IPA : le décret est sorti

Vous avez dit consensus ?

Le statut d’infirmier de pratique avancée permet, grâce à une formation complémentaire, de transférer une partie des activités de suivi de patients chroniques des médecins aux infirmiers.

La création du nouveau métier sentait la poudre, entre des infirmiers qui demandaient plus d’autonomie et des médecins qui souhaitaient rester les « chefs d’orchestre » de l’organisation des soins. Finalement, le décret publié le 19 juillet au Journal officiel encadrant la pratique d’infirmier de pratique avancée (IPA) est passé sans heurts, pour l’instant.

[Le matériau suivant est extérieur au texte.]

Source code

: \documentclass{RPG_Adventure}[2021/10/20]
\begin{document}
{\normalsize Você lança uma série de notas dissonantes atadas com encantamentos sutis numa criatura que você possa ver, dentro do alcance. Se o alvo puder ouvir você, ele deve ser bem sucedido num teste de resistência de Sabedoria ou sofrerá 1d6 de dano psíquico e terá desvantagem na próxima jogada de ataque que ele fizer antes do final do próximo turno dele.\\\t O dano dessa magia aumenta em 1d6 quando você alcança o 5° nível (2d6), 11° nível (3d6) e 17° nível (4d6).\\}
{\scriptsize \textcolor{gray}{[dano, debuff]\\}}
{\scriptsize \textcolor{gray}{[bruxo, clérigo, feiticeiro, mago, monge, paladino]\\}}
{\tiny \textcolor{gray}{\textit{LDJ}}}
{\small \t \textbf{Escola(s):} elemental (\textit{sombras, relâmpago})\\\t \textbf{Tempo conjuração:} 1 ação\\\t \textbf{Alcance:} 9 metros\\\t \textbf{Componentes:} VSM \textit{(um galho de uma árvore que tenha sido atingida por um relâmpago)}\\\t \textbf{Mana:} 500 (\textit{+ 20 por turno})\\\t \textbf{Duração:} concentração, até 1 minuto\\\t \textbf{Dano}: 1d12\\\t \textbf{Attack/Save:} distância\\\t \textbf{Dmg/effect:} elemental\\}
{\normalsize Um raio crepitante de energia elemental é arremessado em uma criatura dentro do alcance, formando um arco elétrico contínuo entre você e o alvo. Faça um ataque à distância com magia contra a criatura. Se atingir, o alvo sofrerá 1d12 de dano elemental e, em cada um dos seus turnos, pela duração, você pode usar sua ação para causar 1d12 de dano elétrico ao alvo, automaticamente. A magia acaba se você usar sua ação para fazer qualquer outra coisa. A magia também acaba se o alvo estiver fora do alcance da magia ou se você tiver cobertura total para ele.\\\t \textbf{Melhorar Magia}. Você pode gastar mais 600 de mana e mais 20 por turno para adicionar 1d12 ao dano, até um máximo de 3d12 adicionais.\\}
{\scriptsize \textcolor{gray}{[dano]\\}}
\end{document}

Deux ans de formation supplémentaire

Un infirmier diplômé d’État justifiant de trois années d’expérience pourra désormais s’inscrire à une formation complémentaire pour acquérir plus de responsabilités. Il s’agira d’un Master (bac+5) validé après l’acquisition de 120 crédits.

Un arrêté accompagnant le décret fixe huit pathologies chroniques stabilisées qui feront partie de leur champs d’action (1). Le décret prévoit comme domaines d’action l’oncologie et hémato-oncologie, les maladies rénales chroniques, la dialyse et la transplantation rénale.

Le médecin toujours aux commandes

En pratique, le médecin pourra confier le suivi de certains patients aux IPA, « dans le respect du parcours de soin du patient coordonné par le médecin traitant », précise le décret. Celui-ci définira tout le protocole de soins, le rythme des consultations qui seront de sa responsabilité, ainsi que les conditions du retour du patient vers une consultation auprès d'un médecin.

L’IPA étend tout de même ses compétences. « L'infirmier exerçant en pratique avancée est compétent pour conduire un entretien avec le patient qui lui est confié, effectuer une anamnèse de sa situation et procéder à son examen clinique ». Il pourra aussi prescrire des médicaments et des dispositifs médicaux non soumis à prescription médicale obligatoire, ainsi que des examens de biologie médicale. Il pourra également « renouveler, en les adaptant si besoin, des prescriptions médicales ».

Contents, mais pas ravis

Si l’Ordre des infirmiers regrette la limitation d’autonomie confiée aux IPA, son président, Patrick Chamboredon, a néanmoins salué « une réelle avancée pour la profession » ainsi que « pour l’amélioration de l’accès aux soins ».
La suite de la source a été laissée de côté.